Just as he believed that sufferers from hysteria tended to get better as they grew older, "when advancing age dulls their sensibilities," Briquet (quoted in Cazeto, 2001, p.244) also made this prognosis in cases of hysteria with ecstatic attacks (Briquet, 1859, p.410). The author noted that this type of attack could take two forms: sometimes it was preceded by an ordinary phase of attacks consisting in spasms or hysterical convulsions, so that ecstasy was merely one of the manifestations of the attack: in the other form, the patient succumbed suddenly to ecstasy, without any prior manifestations.

The analysis that Briquet made of the pathological process through which the hysteria patient passed very much resembled the descriptions by Braid of the induction of hypnosis. Without doubt the pattern of hypnosis was significant in the scientific thought of the time. Finally, Briquet stressed his opposition to old ideas about the role of the genital organs in hysteria, which, although they had fallen out of fashion by that time, never ceased to form part of the thinking of Charcot, at least as a secondary symptom of the illness (Cazeto, 2001; Roudinesco, 1994).

As we have seen, Charcot interpreted the phenomena of hysteria, in the same way as cases of dual personality, always in comparison with his nosological system. Let us now look at a 'recipe' of Charcot, reproduced by his follower Paul Richet (1881, p.303-304), for a special type of hysteria:

Suppose a second period in which all the strangest phenomena which constitute what we call 'clownism' multiply at will. Add to this the fury, the rage, the ravings, the disjointed movement which we have already described as part of the signs of this second period. Take all those which, during other phases of the attack, show something fairly extraordinary or marked by the predominance of painful elements, such as generalized contractions, or any horrible hallucination of the third period. You will have before you a kind of attack likely to inspire, with the passage of time, belief, horror or sympathy. It is exactly at this point a kind of fantasy. These attacks which we come across in our reality ... are those which Charcot described as demoniac.

Richet (1881) analyzed demonic possession in accordance with the well-known classification of hysteria by Charcot into four phases. In the first phase, an epileptic stage was always easily recognizable; the 'clownism' is marked by a blinking of the eyelids and a vibration of the abdomen in partial tremors (p.304). In the second phase, the contortions with the body twisted into various positions involve the limbs being extended, so that if they are raised perpendicularly from the bed, they frequently become crossed by forced adduction (p.305). In the third phase, contractions normally persist, even though they may be short and incomplete. In the fourth phase, the patient returns to herself but the contractions do not disappear; the excruciating pain makes her beg for relief from the assistants. In short, it will be seen that these kinds of attacks are especially characterized by the predominance of painful contractions, and by the development of illogical attitudes or contortions which give such attacks the shocking aspect of the old cases of possession (Richet, 1881, p.308).

Having described the general picture, let us move on to the neuro-physiological researches carried out at the time, which supplied the explanatory models for the phenomena observed by these doctors.
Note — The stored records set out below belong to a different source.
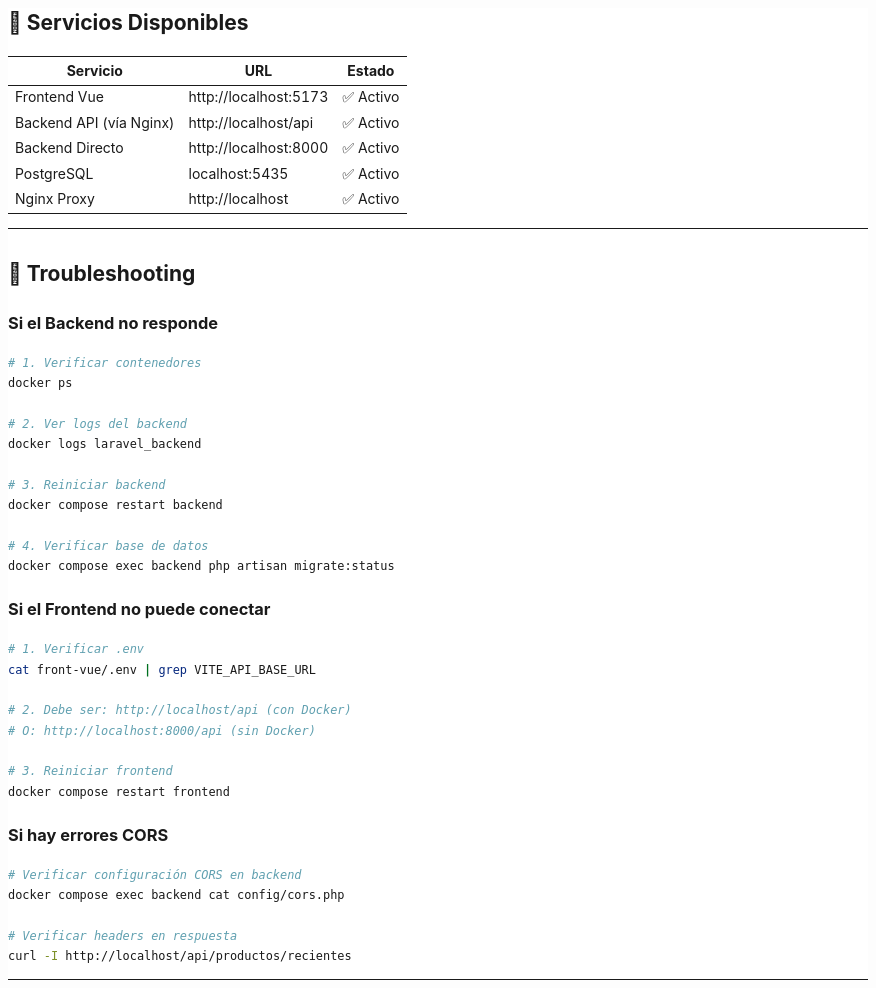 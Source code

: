 
## 🚀 Servicios Disponibles

| Servicio | URL | Estado |
|----------|-----|--------|
| Frontend Vue | http://localhost:5173 | ✅ Activo |
| Backend API (vía Nginx) | http://localhost/api | ✅ Activo |
| Backend Directo | http://localhost:8000 | ✅ Activo |
| PostgreSQL | localhost:5435 | ✅ Activo |
| Nginx Proxy | http://localhost | ✅ Activo |

---

## 🐛 Troubleshooting

### Si el Backend no responde

```bash
# 1. Verificar contenedores
docker ps

# 2. Ver logs del backend
docker logs laravel_backend

# 3. Reiniciar backend
docker compose restart backend

# 4. Verificar base de datos
docker compose exec backend php artisan migrate:status
```

### Si el Frontend no puede conectar

```bash
# 1. Verificar .env
cat front-vue/.env | grep VITE_API_BASE_URL

# 2. Debe ser: http://localhost/api (con Docker)
# O: http://localhost:8000/api (sin Docker)

# 3. Reiniciar frontend
docker compose restart frontend
```

### Si hay errores CORS

```bash
# Verificar configuración CORS en backend
docker compose exec backend cat config/cors.php

# Verificar headers en respuesta
curl -I http://localhost/api/productos/recientes
```

--- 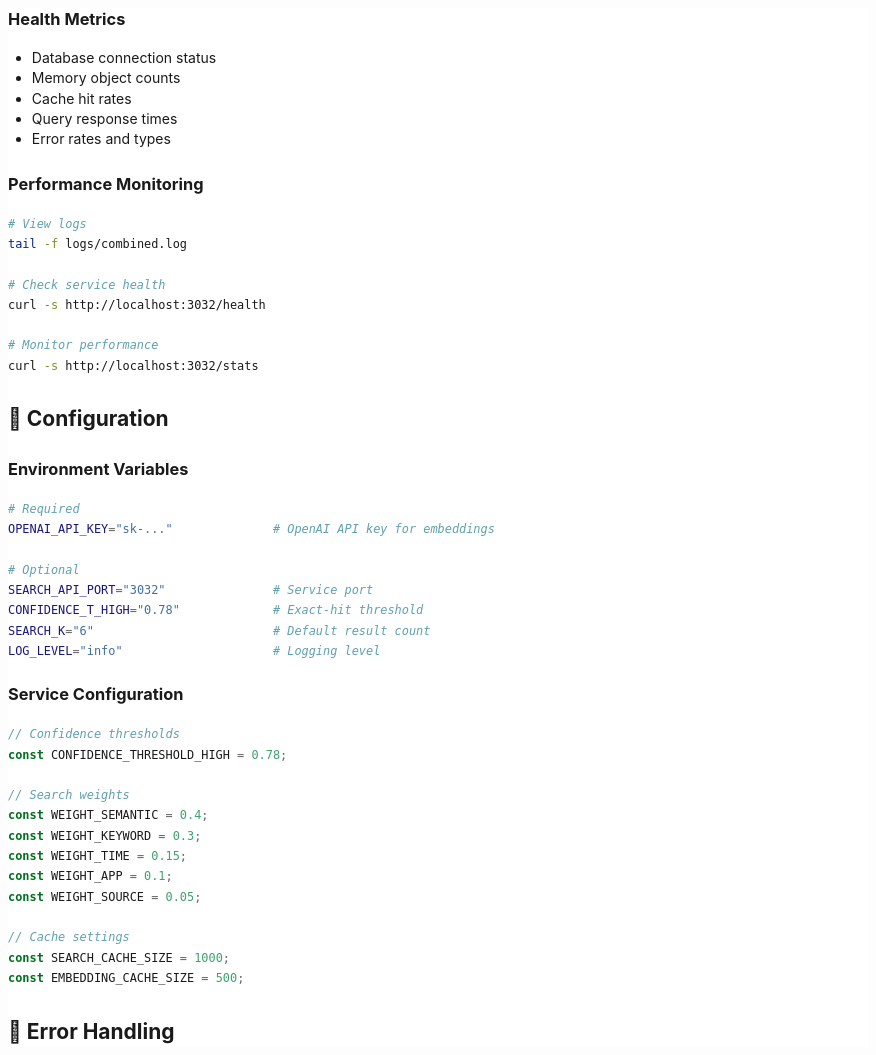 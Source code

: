 ### Health Metrics
- Database connection status
- Memory object counts
- Cache hit rates
- Query response times
- Error rates and types

### Performance Monitoring
```bash
# View logs
tail -f logs/combined.log

# Check service health
curl -s http://localhost:3032/health

# Monitor performance
curl -s http://localhost:3032/stats
```

## 🔧 Configuration

### Environment Variables
```bash
# Required
OPENAI_API_KEY="sk-..."              # OpenAI API key for embeddings

# Optional
SEARCH_API_PORT="3032"               # Service port
CONFIDENCE_T_HIGH="0.78"             # Exact-hit threshold
SEARCH_K="6"                         # Default result count
LOG_LEVEL="info"                     # Logging level
```

### Service Configuration
```typescript
// Confidence thresholds
const CONFIDENCE_THRESHOLD_HIGH = 0.78;

// Search weights
const WEIGHT_SEMANTIC = 0.4;
const WEIGHT_KEYWORD = 0.3;
const WEIGHT_TIME = 0.15;
const WEIGHT_APP = 0.1;
const WEIGHT_SOURCE = 0.05;

// Cache settings
const SEARCH_CACHE_SIZE = 1000;
const EMBEDDING_CACHE_SIZE = 500;
```

## 🚨 Error Handling
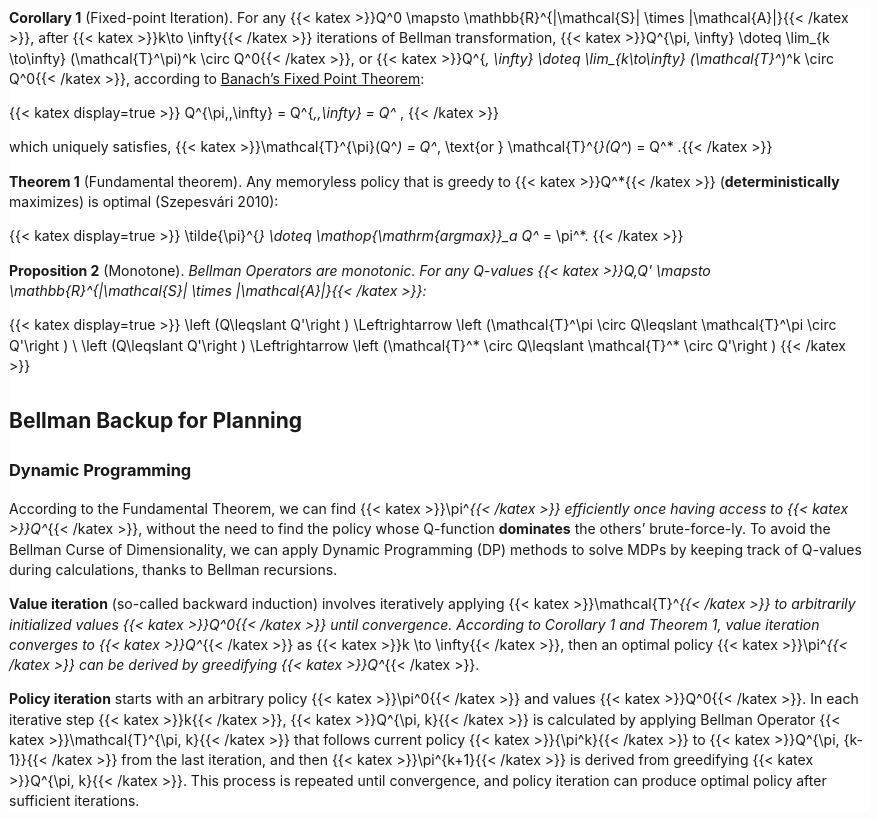 <strong>Corollary 1</strong> (Fixed-point Iteration). For any {{< katex >}}Q^0 \mapsto \mathbb{R}^{|\mathcal{S}| \times |\mathcal{A}|}{{< /katex >}}, after {{< katex >}}k\to \infty{{< /katex >}} iterations of Bellman transformation, {{< katex >}}Q^{\pi, \infty} \doteq \lim_{k \to\infty} (\mathcal{T}^\pi)^k \circ Q^0{{< /katex >}}, or {{< katex >}}Q^{*, \infty} \doteq \lim_{k\to\infty} (\mathcal{T}^*)^k \circ Q^0{{< /katex >}}, according to <a href="https://en.wikipedia.org/wiki/Banach_fixed-point_theorem">Banach’s Fixed Point Theorem</a>:


{{< katex display=true >}}
Q^{\pi,\,\infty} = Q^{*,\,\infty} = Q^* ,
{{< /katex >}}

which uniquely satisfies,  {{< katex >}}\mathcal{T}^{\pi}(Q^*) = Q^*,  \text{or } \mathcal{T}^{*}(Q^*) = Q^* .{{< /katex >}}

<strong>Theorem 1</strong> (Fundamental theorem). Any memoryless policy that is greedy to {{< katex >}}Q^*{{< /katex >}} (<strong>deterministically</strong> maximizes) is optimal (Szepesvári 2010):


{{< katex display=true >}}
\tilde{\pi}^{*} \doteq \mathop{\mathrm{argmax}}_a Q^* = \pi^*.
{{< /katex >}}

**Proposition 2** (Monotone). *Bellman Operators are monotonic. For any Q-values {{< katex >}}Q,Q' \mapsto \mathbb{R}^{|\mathcal{S}| \times |\mathcal{A}|}{{< /katex >}}:*

{{< katex display=true >}}
\left (Q\leqslant Q'\right ) \Leftrightarrow \left (\mathcal{T}^\pi \circ Q\leqslant \mathcal{T}^\pi \circ Q'\right ) \\
\left (Q\leqslant Q'\right ) \Leftrightarrow \left (\mathcal{T}^* \circ Q\leqslant \mathcal{T}^* \circ Q'\right )
{{< /katex >}}

</div>

## Bellman Backup for Planning

### Dynamic Programming

According to the Fundamental Theorem, we can find {{< katex >}}\pi^*{{< /katex >}} efficiently once having access to {{< katex >}}Q^*{{< /katex >}}, without the need to find the policy whose Q-function **dominates** the others’ brute-force-ly. To avoid the Bellman Curse of Dimensionality, we can apply Dynamic Programming (DP) methods to solve MDPs by keeping track of Q-values during calculations, thanks to Bellman recursions.

**Value iteration** (so-called backward induction) involves iteratively applying {{< katex >}}\mathcal{T}^*{{< /katex >}} to arbitrarily initialized values {{< katex >}}Q^0{{< /katex >}} until convergence. According to Corollary 1 and Theorem 1, value iteration converges to {{< katex >}}Q^*{{< /katex >}} as {{< katex >}}k \to \infty{{< /katex >}}, then an optimal policy {{< katex >}}\pi^*{{< /katex >}} can be derived by greedifying {{< katex >}}Q^*{{< /katex >}}.

**Policy iteration** starts with an arbitrary policy {{< katex >}}\pi^0{{< /katex >}} and values {{< katex >}}Q^0{{< /katex >}}. In each iterative step {{< katex >}}k{{< /katex >}}, {{< katex >}}Q^{\pi, k}{{< /katex >}} is calculated by applying Bellman Operator {{< katex >}}\mathcal{T}^{\pi, k}{{< /katex >}} that follows current policy {{< katex >}}{\pi^k}{{< /katex >}} to {{< katex >}}Q^{\pi, {k-1}}{{< /katex >}} from the last iteration, and then {{< katex >}}\pi^{k+1}{{< /katex >}} is derived from greedifying {{< katex >}}Q^{\pi, k}{{< /katex >}}. This process is repeated until convergence, and policy iteration can produce optimal policy after sufficient iterations.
We should remember that, according to Charcot, the neuro-muscular hyper-excitability observed in hysterical patients was a particular feature of the muscles undergoing contraction, and was easy to demonstrate because it constituted a kind of anatomical and physiological proof. This fact gave reassurance to the observer with regard to the risks of simulation by the patient. When studying lethargy, Charcot discovered in this hyper-excitability a reflex phenomenon of the most primitive states of the nervous system, which permitted later advances on the more complex phenomena of the higher cerebral functions (Binet, 1889).

In catalepsy, the cerebro-spinal reflexes are at their maximum strength, thus leading to a state of contractions, which allows the muscles to stay for a long time in that position, and lending a power of contraction which was capable of overcoming any resistance imposed. It is said that, in fact, it is possible to support the body at its two extreme points, and that, even if a heavier weight is applied to it, it would not yield to the contraction. This is the explanation of the strange posture of episthotonos - the whole body contracted in the form of an arc - which is frequently seen in hysterical patients in a state of catalepsy, and consequently in demoniac contortions. In lethargy, the paradoxical neuro-muscular hyper-excitability can be explained only by a considerable exaggeration in the medullar reflexes, making it appear that the whole brain has been affected by inertia (Cullerre, 1887).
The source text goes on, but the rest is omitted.